● WHAT IS NEEDED
Within the records, find every line that includes the word "Monika" and copy it.

● DATA RECORDS
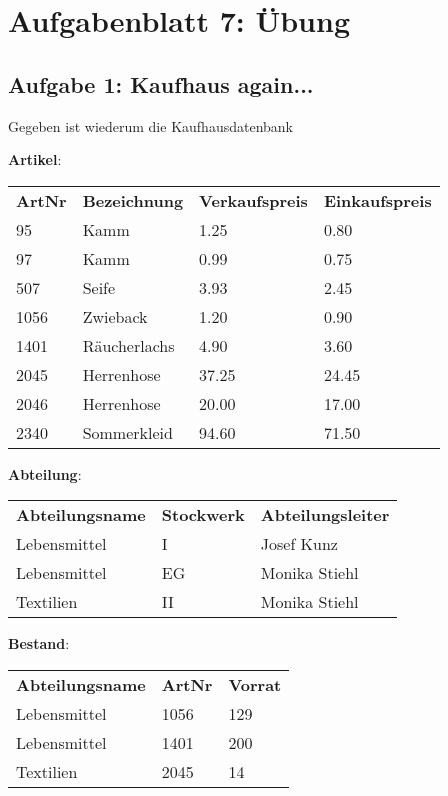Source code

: \documentclass{lehramt-informatik}
\newcommand{\tmptabelle}[1]{
\bigskip
\par
\noindent
\textbf{#1}:
\bigskip
\par
\noindent
}
\begin{document}
\chapter{Aufgabenblatt 7: Übung}

%

\section{Aufgabe 1: Kaufhaus again...}

Gegeben ist wiederum die Kaufhausdatenbank

\tmptabelle{Artikel}

\begin{tabular}{llll}
\textbf{ArtNr} & \textbf{Bezeichnung}  & \textbf{Verkaufspreis} & \textbf{Einkaufspreis} \\
95    & Kamm         & 1.25          & 0.80          \\
97    & Kamm         & 0.99          & 0.75          \\
507   & Seife        & 3.93          & 2.45          \\
1056  & Zwieback     & 1.20          & 0.90          \\
1401  & Räucherlachs & 4.90          & 3.60          \\
2045  & Herrenhose   & 37.25         & 24.45         \\
2046  & Herrenhose   & 20.00         & 17.00         \\
2340  & Sommerkleid  & 94.60         & 71.50
\end{tabular}

\tmptabelle{Abteilung}

\begin{tabular}{lll}
\textbf{Abteilungsname} & \textbf{Stockwerk} & \textbf{Abteilungsleiter} \\
Lebensmittel   & I         & Josef Kunz       \\
Lebensmittel   & EG        & Monika Stiehl    \\
Textilien      & II        & Monika Stiehl
\end{tabular}

\tmptabelle{Bestand}

\begin{tabular}{lll}
\textbf{Abteilungsname}  & \textbf{ArtNr} & \textbf{Vorrat} \\
Lebensmittel    & 1056  & 129    \\
Lebensmittel    & 1401  & 200    \\
Textilien       & 2045  & 14
\end{tabular}
\end{document}

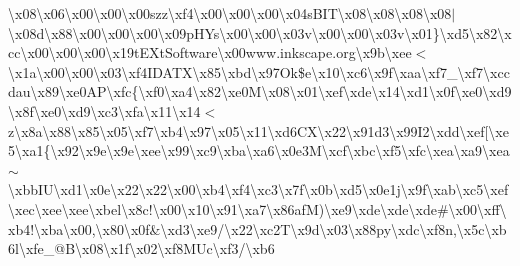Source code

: \textbackslash{}x08\textbackslash{}x06\textbackslash{}x00\textbackslash{}x00\textbackslash{}x00szz\textbackslash{}xf4\textbackslash{}x00\textbackslash{}x00\textbackslash{}x00\textbackslash{}x04s\+B\+I\+T\textbackslash{}x08\textbackslash{}x08\textbackslash{}x08\textbackslash{}x08$\vert$\textbackslash{}x08d\textbackslash{}x88\textbackslash{}x00\textbackslash{}x00\textbackslash{}x00\textbackslash{}x09p\+H\+Ys\textbackslash{}x00\textbackslash{}x00\textbackslash{}x03v\textbackslash{}x00\textbackslash{}x00\textbackslash{}x03v\textbackslash{}x01\}\textbackslash{}xd5\textbackslash{}x82\textbackslash{}xcc\textbackslash{}x00\textbackslash{}x00\textbackslash{}x00\textbackslash{}x19t\+E\+Xt\+Software\textbackslash{}x00www.\+inkscape.\+org\textbackslash{}x9b\textbackslash{}xee$<$\textbackslash{}x1a\textbackslash{}x00\textbackslash{}x00\textbackslash{}x03\textbackslash{}xf4\+I\+D\+A\+T\+X\textbackslash{}x85\textbackslash{}xbd\textbackslash{}x97\+Ok\$e\textbackslash{}x10\textbackslash{}xc6\textbackslash{}x9f\textbackslash{}xaa\textbackslash{}xf7\+\_\+\textbackslash{}xf7\textbackslash{}xccdau\textbackslash{}x89\textbackslash{}xe0\+A\+P\textbackslash{}xfc\{\textbackslash{}xf0\textbackslash{}xa4\textbackslash{}x82\textbackslash{}xe0\+M\textbackslash{}x08\textbackslash{}x01\textbackslash{}xef\textbackslash{}xde\textbackslash{}x14\textbackslash{}xd1\textbackslash{}x0f\textbackslash{}xe0\textbackslash{}xd9\textbackslash{}x8f\textbackslash{}xe0\textbackslash{}xd9\textbackslash{}xc3\textbackslash{}xfa\textbackslash{}x11\textbackslash{}x14$<$z\textbackslash{}x8a\textbackslash{}x88\textquotesingle{}\textbackslash{}x85\textbackslash{}x05\textbackslash{}xf7\textbackslash{}xb4\textbackslash{}x97\textbackslash{}x05\textbackslash{}x11\textbackslash{}xd6\+C\+X\textbackslash{}x22\textbackslash{}x91d3\textbackslash{}x99\+I2\textbackslash{}xdd\textbackslash{}xef\mbox{[}\textbackslash{}xe5\textbackslash{}xa1\{\textbackslash{}x92\textbackslash{}x9e\textbackslash{}x9e\textbackslash{}xee\textbackslash{}x99\textbackslash{}xc9\textbackslash{}xba\textbackslash{}xa6\textbackslash{}x0e3\+M\textbackslash{}xcf\textbackslash{}xbc\textbackslash{}xf5\textbackslash{}xfc\textbackslash{}xea\textbackslash{}xa9\textbackslash{}xea$\sim$\textbackslash{}xbb\+I\+U\textbackslash{}xd1\textbackslash{}x0e\textbackslash{}x22\textbackslash{}x22\textbackslash{}x00\textbackslash{}xb4\textbackslash{}xf4\textbackslash{}xc3\textbackslash{}x7f\textbackslash{}x0b\textbackslash{}xd5\textbackslash{}x0e1j\textbackslash{}x9f\textbackslash{}xab\textbackslash{}xc5\textbackslash{}xef\textbackslash{}xec\textbackslash{}xee\textbackslash{}xee\textbackslash{}xbel\textbackslash{}x8c!\textbackslash{}x00\textbackslash{}x10\textbackslash{}x91\textbackslash{}xa7\textbackslash{}x86af\+M)\textbackslash{}xe9\textbackslash{}xde\textbackslash{}xde\textbackslash{}xde\#\textbackslash{}x00\textbackslash{}xff\textbackslash{}xb4!\textbackslash{}xba\textbackslash{}x00,\textbackslash{}x80\textbackslash{}x0f\&\textbackslash{}xd3\textbackslash{}xe9/\textbackslash{}x22\textbackslash{}xc2\+T\textbackslash{}x9d\textbackslash{}x03\textbackslash{}x88py\textbackslash{}xdc\textbackslash{}xf8n,\textbackslash{}x5c\textbackslash{}xb6l\textbackslash{}xfe\+\_\+@\+B\textbackslash{}x08\textbackslash{}x1f\textbackslash{}x02\textbackslash{}xf8\+M\+Uc\textbackslash{}xf3/\textbackslash{}xb6\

● OUTPUT BELOW
Lebensmittel   & EG        & Monika Stiehl    \\
Textilien      & II        & Monika Stiehl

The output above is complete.